Mugabe ally loses EU sanctions compensation case

17      It should be noted in that regard that, in order for the European Union to incur non-contractual liability under the second paragraph of Article 340 TFEU for unlawful conduct on the part of its institutions, a number of conditions must be satisfied: the institutions’ conduct must be unlawful; actual damage must have been suffered; and there must be a causal link between the conduct alleged and the damage pleaded. The cumulative nature of those three conditions governing the establishment of non-contractual liability means that, if one of them is not satisfied, the action for damages must be dismissed in its entirety, and there is no need to examine the other conditions (see judgment of 23 November 2011 in Sison v Council, T‑341/07, EU:T:2011:687, paragraphs 28 and 29 and the case-law cited).

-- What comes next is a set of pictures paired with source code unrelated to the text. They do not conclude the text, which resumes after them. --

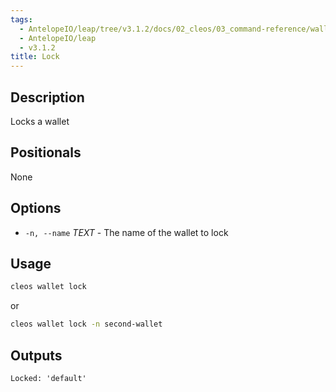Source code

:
 ```yaml
---
tags:
  - AntelopeIO/leap/tree/v3.1.2/docs/02_cleos/03_command-reference/wallet/lock.md
  - AntelopeIO/leap
  - v3.1.2
title: Lock
---
```

## Description

Locks a wallet

## Positionals
None

## Options
- `-n, --name` _TEXT_ - The name of the wallet to lock
## Usage


```sh
cleos wallet lock
```
or
```sh
cleos wallet lock -n second-wallet
```

## Outputs

```console
Locked: 'default'
```
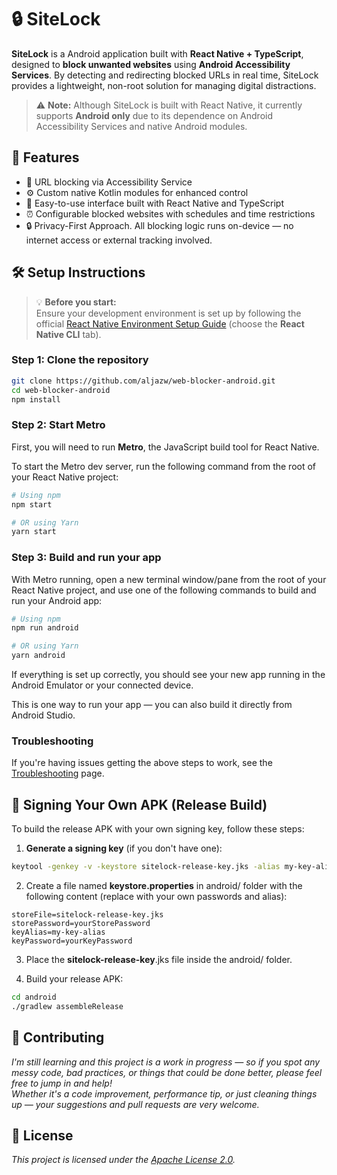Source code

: # 🔒 SiteLock

**SiteLock** is a Android application built with **React Native + TypeScript**, designed to **block unwanted websites** using **Android Accessibility Services**. By detecting and redirecting blocked URLs in real time, SiteLock provides a lightweight, non-root solution for managing digital distractions.

> ⚠️ **Note:** Although SiteLock is built with React Native, it currently supports **Android only** due to its dependence on Android Accessibility Services and native Android modules.

## 🚀 Features

-   🔗 URL blocking via Accessibility Service
-   ⚙️ Custom native Kotlin modules for enhanced control
-   📱 Easy-to-use interface built with React Native and TypeScript
-   ⏰ Configurable blocked websites with schedules and time restrictions
-   🔒 Privacy-First Approach. All blocking logic runs on-device — no internet access or external tracking involved.

## 🛠️ Setup Instructions

> 💡 **Before you start:**  
> Ensure your development environment is set up by following the official [React Native Environment Setup Guide](https://reactnative.dev/docs/environment-setup) (choose the **React Native CLI** tab).

### Step 1: Clone the repository

```bash
git clone https://github.com/aljazw/web-blocker-android.git
cd web-blocker-android
npm install
```

### Step 2: Start Metro

First, you will need to run **Metro**, the JavaScript build tool for React Native.

To start the Metro dev server, run the following command from the root of your React Native project:

```sh
# Using npm
npm start

# OR using Yarn
yarn start
```

### Step 3: Build and run your app

With Metro running, open a new terminal window/pane from the root of your React Native project, and use one of the following commands to build and run your Android app:

```sh
# Using npm
npm run android

# OR using Yarn
yarn android
```

If everything is set up correctly, you should see your new app running in the Android Emulator or your connected device.

This is one way to run your app — you can also build it directly from Android Studio.

### Troubleshooting

If you're having issues getting the above steps to work, see the [Troubleshooting](https://reactnative.dev/docs/troubleshooting) page.

## 🔐 Signing Your Own APK (Release Build)

To build the release APK with your own signing key, follow these steps:

1. **Generate a signing key** (if you don't have one):

```bash
keytool -genkey -v -keystore sitelock-release-key.jks -alias my-key-alias -keyalg RSA -keysize 2048 -validity 10000
```

2. Create a file named **keystore.properties** in android/ folder with the following content (replace with your own passwords and alias):

```
storeFile=sitelock-release-key.jks
storePassword=yourStorePassword
keyAlias=my-key-alias
keyPassword=yourKeyPassword
```

3. Place the **sitelock-release-key**.jks file inside the android/ folder.

4. Build your release APK:

```bash
cd android
./gradlew assembleRelease
```

## 🤝 Contributing

_I'm still learning and this project is a work in progress — so if you spot any messy code, bad practices, or things that could be done better, please feel free to jump in and help!_  
_Whether it's a code improvement, performance tip, or just cleaning things up — your suggestions and pull requests are very welcome._

## 📄 License

_This project is licensed under the [Apache License 2.0](LICENSE)._
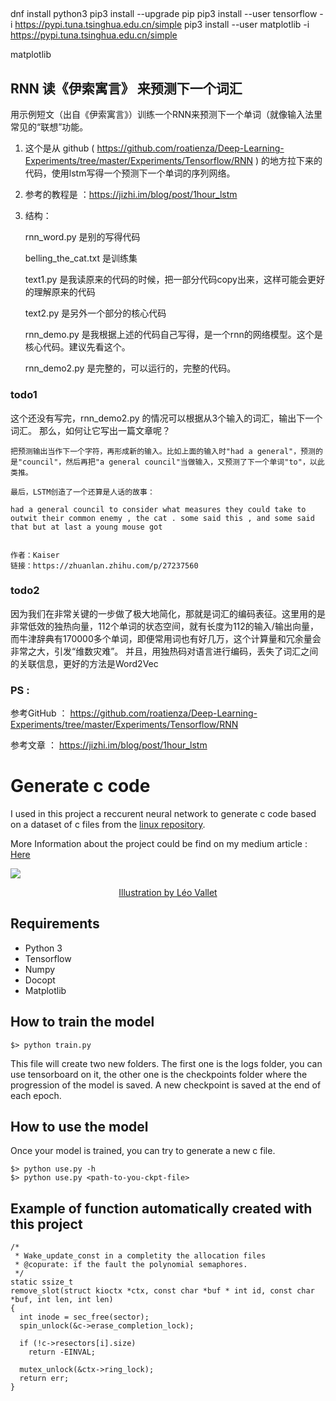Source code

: ﻿##
dnf install python3
pip3 install --upgrade pip
pip3 install --user  tensorflow -i https://pypi.tuna.tsinghua.edu.cn/simple
pip3 install --user  matplotlib -i https://pypi.tuna.tsinghua.edu.cn/simple

matplotlib


## RNN 读《伊索寓言》 来预测下一个词汇

用示例短文（出自《伊索寓言》）训练一个RNN来预测下一个单词（就像输入法里常见的“联想”功能。

1. 这个是从 github ( https://github.com/roatienza/Deep-Learning-Experiments/tree/master/Experiments/Tensorflow/RNN ) 的地方拉下来的代码，使用lstm写得一个预测下一个单词的序列网络。

2. 参考的教程是 ：https://jizhi.im/blog/post/1hour_lstm  

3. 结构：

    rnn_word.py 是别的写得代码 

    belling_the_cat.txt 是训练集

    text1.py 是我读原来的代码的时候，把一部分代码copy出来，这样可能会更好的理解原来的代码

    text2.py 是另外一个部分的核心代码

    rnn_demo.py 是我根据上述的代码自己写得，是一个rnn的网络模型。这个是核心代码。建议先看这个。

    rnn_demo2.py 是完整的，可以运行的，完整的代码。



### todo1 

这个还没有写完，rnn_demo2.py 的情况可以根据从3个输入的词汇，输出下一个词汇。
那么，如何让它写出一篇文章呢？


```
把预测输出当作下一个字符，再形成新的输入。比如上面的输入时"had a general"，预测的是"council"，然后再把"a general council"当做输入，又预测了下一个单词"to"，以此类推。

最后，LSTM创造了一个还算是人话的故事：

had a general council to consider what measures they could take to outwit their common enemy , the cat . some said this , and some said that but at last a young mouse got


作者：Kaiser
链接：https://zhuanlan.zhihu.com/p/27237560

```

### todo2

因为我们在非常关键的一步做了极大地简化，那就是词汇的编码表征。这里用的是非常低效的独热向量，112个单词的状态空间，就有长度为112的输入/输出向量，而牛津辞典有170000多个单词，即便常用词也有好几万，这个计算量和冗余量会非常之大，引发“维数灾难”。
并且，用独热码对语言进行编码，丢失了词汇之间的关联信息，更好的方法是Word2Vec


### PS :

参考GitHub ： https://github.com/roatienza/Deep-Learning-Experiments/tree/master/Experiments/Tensorflow/RNN

参考文章 ： https://jizhi.im/blog/post/1hour_lstm
























# Generate c code

I used in this project a reccurent neural network to generate c code based on a dataset of c files from the <a href="https://github.com/torvalds/linux">linux repository</a>.

More Information about the project could be find on my medium article : <a href="https://medium.com/@thibo73800/how-to-train-a-neural-network-to-code-by-itself-a432e8a120df"> Here </a>

<a href="https://medium.com/@thibo73800/how-to-train-a-neural-network-to-code-by-itself-a432e8a120df" ><img src="img/leo_vallet.jpeg" /></a>
<center><a href="https://www.linkedin.com/in/leovallet/">Illustration by Léo Vallet</a></center>

## Requirements

<ul>
<li>Python 3</li>
<li>Tensorflow</li>
<li>Numpy</li>
<li>Docopt</li>
<li>Matplotlib</li>
</ul>

## How to train the model

 
    $> python train.py

This file will create two new folders. The first one is the logs folder, you can use tensorboard on it, the other one is the checkpoints folder where the progression of the model is saved. A new checkpoint is saved at the end of each epoch.

## How to use the model

Once your model is trained, you can try to generate a new c file.

    $> python use.py -h
    $> python use.py <path-to-you-ckpt-file>

## Example of function automatically created with this project


    /*
     * Wake_update_const in a completity the allocation files
     * @copurate: if the fault the polynomial semaphores.
     */
    static ssize_t
    remove_slot(struct kioctx *ctx, const char *buf * int id, const char *buf, int len, int len)
    {
      int inode = sec_free(sector);
      spin_unlock(&c->erase_completion_lock);

      if (!c->resectors[i].size)
        return -EINVAL;

      mutex_unlock(&ctx->ring_lock);
      return err;
    }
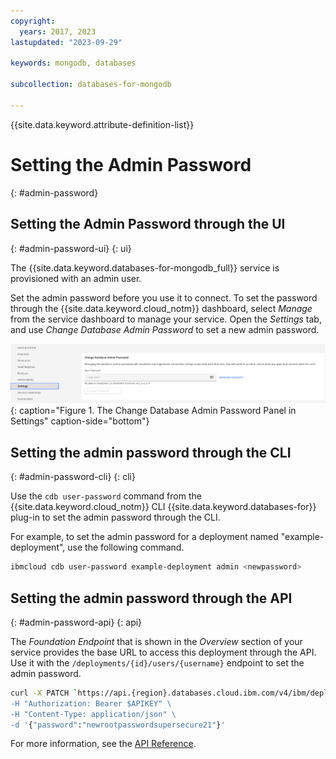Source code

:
 ```yaml
---
copyright:
  years: 2017, 2023
lastupdated: "2023-09-29"

keywords: mongodb, databases

subcollection: databases-for-mongodb

---
```


{{site.data.keyword.attribute-definition-list}}

# Setting the Admin Password
{: #admin-password}

## Setting the Admin Password through the UI
{: #admin-password-ui}
{: ui}

The {{site.data.keyword.databases-for-mongodb_full}} service is provisioned with an admin user.

Set the admin password before you use it to connect. To set the password through the {{site.data.keyword.cloud_notm}} dashboard, select _Manage_ from the service dashboard to manage your service. Open the _Settings_ tab, and use _Change Database Admin Password_ to set a new admin password.

![Change Database Admin Password in Settings](images/settings-admin-password.png){: caption="Figure 1. The Change Database Admin Password Panel in Settings" caption-side="bottom"}

## Setting the admin password through the CLI
{: #admin-password-cli}
{: cli}

Use the `cdb user-password` command from the {{site.data.keyword.cloud_notm}} CLI {{site.data.keyword.databases-for}} plug-in to set the admin password through the CLI.

For example, to set the admin password for a deployment named "example-deployment", use the following command.
```sh
ibmcloud cdb user-password example-deployment admin <newpassword>
```

## Setting the admin password through the API
{: #admin-password-api}
{: api}

The _Foundation Endpoint_ that is shown in the _Overview_ section of your service provides the base URL to access this deployment through the API. Use it with the `/deployments/{id}/users/{username}` endpoint to set the admin password.
```sh
curl -X PATCH `https://api.{region}.databases.cloud.ibm.com/v4/ibm/deployments/{id}/users/admin' \
-H "Authorization: Bearer $APIKEY" \
-H "Content-Type: application/json" \
-d '{"password":"newrootpasswordsupersecure21"}'
```

For more information, see the [API Reference](https://{DomainName}/apidocs/cloud-databases-api#set-database-level-user-s-password).
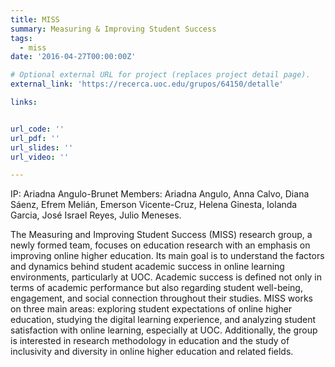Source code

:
 ```yaml
---
title: MISS
summary: Measuring & Improving Student Success
tags:
  - miss
date: '2016-04-27T00:00:00Z'

# Optional external URL for project (replaces project detail page).
external_link: 'https://recerca.uoc.edu/grupos/64150/detalle'

links: 


url_code: ''
url_pdf: ''
url_slides: ''
url_video: ''

---
```


IP: Ariadna Angulo-Brunet
Members: Ariadna Angulo, Anna Calvo, Diana Sáenz, Efrem Melián, Emerson Vicente-Cruz, Helena Ginesta, Iolanda Garcia, José Israel Reyes, Julio Meneses. 

The Measuring and Improving Student Success (MISS) research group, a newly formed team, focuses on education research with an emphasis on improving online higher education. Its main goal is to understand the factors and dynamics behind student academic success in online learning environments, particularly at UOC. Academic success is defined not only in terms of academic performance but also regarding student well-being, engagement, and social connection throughout their studies. MISS works on three main areas: exploring student expectations of online higher education, studying the digital learning experience, and analyzing student satisfaction with online learning, especially at UOC. Additionally, the group is interested in research methodology in education and the study of inclusivity and diversity in online higher education and related fields.


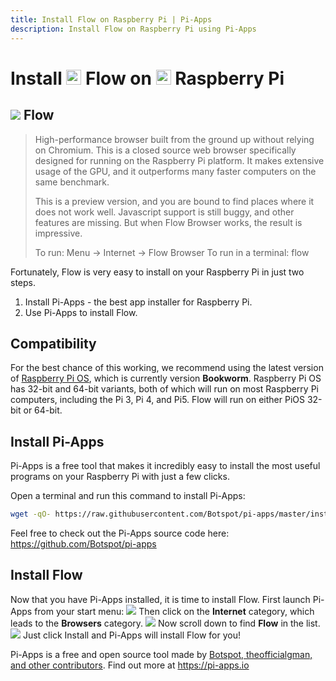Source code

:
 ```yaml
---
title: Install Flow on Raspberry Pi | Pi-Apps
description: Install Flow on Raspberry Pi using Pi-Apps
---
```

<div class="simple-install-content content">

# Install <img src="/img/app-icons/Flow/icon-64.png" height=24> Flow on <img src=/img/other-icons/raspberrypi-icon.svg height=24> Raspberry Pi

## <img src="/img/app-icons/Flow/icon-64.png"> Flow
> High-performance browser built from the ground up without relying on Chromium.
> This is a closed source web browser specifically designed for running on the Raspberry Pi platform. It makes extensive usage of the GPU, and it outperforms many faster computers on the same benchmark.
> 
> This is a preview version, and you are bound to find places where it does not work well. Javascript support is still buggy, and other features are missing. But when Flow Browser works, the result is impressive.
> 
> To run: Menu -> Internet -> Flow Browser
> To run in a terminal: flow

Fortunately, Flow is very easy to install on your Raspberry Pi in just two steps.
1. Install Pi-Apps - the best app installer for Raspberry Pi.
2. Use Pi-Apps to install Flow.
</div>
<div class="simple-install-content content">

## Compatibility
For the best chance of this working, we recommend using the latest version of [Raspberry Pi OS](https://www.raspberrypi.com/software/), which is currently version **Bookworm**.
Raspberry Pi OS has 32-bit and 64-bit variants, both of which will run on most Raspberry Pi computers, including the Pi 3, Pi 4, and Pi5.
Flow will run on either PiOS 32-bit or 64-bit.
</div>
<div class="simple-install-content content">

## Install Pi-Apps

Pi-Apps is a free tool that makes it incredibly easy to install the most useful programs on your Raspberry Pi with just a few clicks.

Open a terminal and run this command to install Pi-Apps:
```bash
wget -qO- https://raw.githubusercontent.com/Botspot/pi-apps/master/install | bash
```
Feel free to check out the Pi-Apps source code here: https://github.com/Botspot/pi-apps
</div>
<div class="simple-install-content content">

## Install Flow

Now that you have Pi-Apps installed, it is time to install Flow.
First launch Pi-Apps from your start menu:
<img src="/img/start-menu.png">
Then click on the <b>Internet</b> category, which leads to the <b>Browsers</b> category.
<img src="/img/category-selections/Browsers.png">
Now scroll down to find <b>Flow</b> in the list.
<img src="/img/app-icons/Flow/app-selection.png">
Just click Install and Pi-Apps will install Flow for you!
</div>
<div class="simple-install-content content">

Pi-Apps is a free and open source tool made by [Botspot, theofficialgman, and other contributors](/about/#contributors). Find out more at https://pi-apps.io
</div>
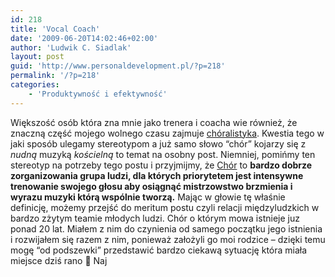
 ```yaml
---
id: 218
title: 'Vocal Coach'
date: '2009-06-20T14:02:46+02:00'
author: 'Ludwik C. Siadlak'
layout: post
guid: 'http://www.personaldevelopment.pl/?p=218'
permalink: '/?p=218'
categories:
    - 'Produktywność i efektywność'
---
```


Większość osób która zna mnie jako trenera i coacha wie również, że znaczną część mojego wolnego czasu zajmuje [chóralistyka](http://pl.wikipedia.org/wiki/Collegium_Cantorum). Kwestia tego w jaki sposób ulegamy stereotypom a już samo słowo “chór” kojarzy się z *nudną* muzyką *kościelną* to temat na osobny post. Niemniej, pomińmy ten stereotyp na potrzeby tego postu i przyjmijmy, że [Chór](http://pl.wikipedia.org/wiki/Collegium_Cantorum) to **bardzo dobrze zorganizowania grupa ludzi, dla których priorytetem jest intensywne trenowanie swojego głosu aby osiągnąć mistrzowstwo brzmienia i wyrazu muzyki którą wspólnie tworzą.**  Mając w głowie tę właśnie definicję, możemy przejść do meritum postu czyli relacji międzyludzkich w bardzo zżytym teamie młodych ludzi. Chór o którym mowa istnieje juz ponad 20 lat. Miałem z nim do czynienia od samego początku jego istnienia i rozwijałem się razem z nim, ponieważ założyli go moi rodzice – dzięki temu mogę “od podszewki” przedstawić bardzo ciekawą sytuację która miała miejsce dziś rano 🙂 Naj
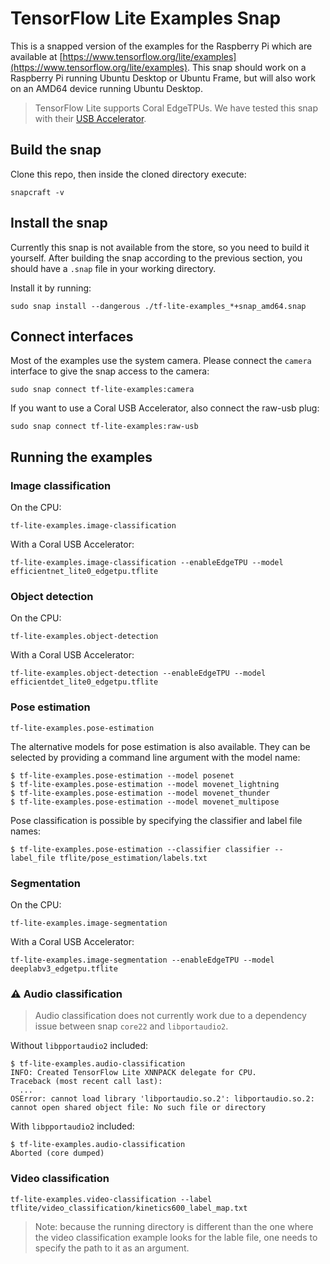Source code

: # TensorFlow Lite Examples Snap

This is a snapped version of the examples for the Raspberry Pi which are available at [https://www.tensorflow.org/lite/examples](https://www.tensorflow.org/lite/examples). 
This snap should work on a Raspberry Pi running Ubuntu Desktop or Ubuntu Frame, but will also work on an AMD64 device running Ubuntu Desktop.

> TensorFlow Lite supports Coral EdgeTPUs. We have tested this snap with their [USB Accelerator](https://coral.ai/products/accelerator). 

## Build the snap

Clone this repo, then inside the cloned directory execute:

```
snapcraft -v
```

## Install the snap

Currently this snap is not available from the store, so you need to build it yourself.
After building the snap according to the previous section, you should have a `.snap` file in your working directory. 

Install it by running:
```
sudo snap install --dangerous ./tf-lite-examples_*+snap_amd64.snap
```

## Connect interfaces

Most of the examples use the system camera.
Please connect the `camera` interface to give the snap access to the camera:

```
sudo snap connect tf-lite-examples:camera
```

If you want to use a Coral USB Accelerator, also connect the raw-usb plug:

```
sudo snap connect tf-lite-examples:raw-usb
```

## Running the examples

### Image classification

On the CPU:
```
tf-lite-examples.image-classification
```

With a Coral USB Accelerator:
```
tf-lite-examples.image-classification --enableEdgeTPU --model efficientnet_lite0_edgetpu.tflite
```

### Object detection

On the CPU:
```
tf-lite-examples.object-detection
```

With a Coral USB Accelerator:
```
tf-lite-examples.object-detection --enableEdgeTPU --model efficientdet_lite0_edgetpu.tflite
```

### Pose estimation

```
tf-lite-examples.pose-estimation
```

The alternative models for pose estimation is also available.
They can be selected by providing a command line argument with the model name:
```
$ tf-lite-examples.pose-estimation --model posenet
$ tf-lite-examples.pose-estimation --model movenet_lightning
$ tf-lite-examples.pose-estimation --model movenet_thunder
$ tf-lite-examples.pose-estimation --model movenet_multipose
```

Pose classification is possible by specifying the classifier and label file names:
```
$ tf-lite-examples.pose-estimation --classifier classifier --label_file tflite/pose_estimation/labels.txt
```

### Segmentation

On the CPU:
```
tf-lite-examples.image-segmentation
```

With a Coral USB Accelerator:
```
tf-lite-examples.image-segmentation --enableEdgeTPU --model deeplabv3_edgetpu.tflite
```

### ⚠️ Audio classification

> Audio classification does not currently work due to a dependency issue between snap `core22` and `libportaudio2`.

Without `libpportaudio2` included:
```
$ tf-lite-examples.audio-classification 
INFO: Created TensorFlow Lite XNNPACK delegate for CPU.
Traceback (most recent call last):
  ...
OSError: cannot load library 'libportaudio.so.2': libportaudio.so.2: cannot open shared object file: No such file or directory
```

With `libpportaudio2` included:
```
$ tf-lite-examples.audio-classification
Aborted (core dumped)
```

### Video classification

```
tf-lite-examples.video-classification --label tflite/video_classification/kinetics600_label_map.txt
```

> Note: because the running directory is different than the one where the video classification example looks for the lable file, one needs to specify the path to it as an argument.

18      With regard to the first applicant’s claim for compensation for the non-material damage he claims to have suffered, it is necessary to examine, first of all, the problems raised by the issue of whether the conduct adopted by the Council and the Commission towards that applicant was lawful. The Council’s arguments concerning whether the action is inadmissible or manifestly unfounded in the light of the evidence annexed to the application must be rejected, at the very least in so far as concerns the non-material damage alleged by the first applicant, as sufficient evidence describing circumstances that could justify such a claim has been put forward in the case. In that context, if it is established that those institutions have not acted unlawfully vis-à-vis the first applicant, the action will have to be dismissed in its entirety in relation to all the applicants, because the reason for the listings at issue is the inclusion of the first applicant on the list of persons referred to in Article 6 of Regulation No 314/2004.

19      The Commission, for its part, makes the preliminary point that the fourth applicant has never been subject to restrictive measures, so that the application must be dismissed as inadmissible as regards that applicant.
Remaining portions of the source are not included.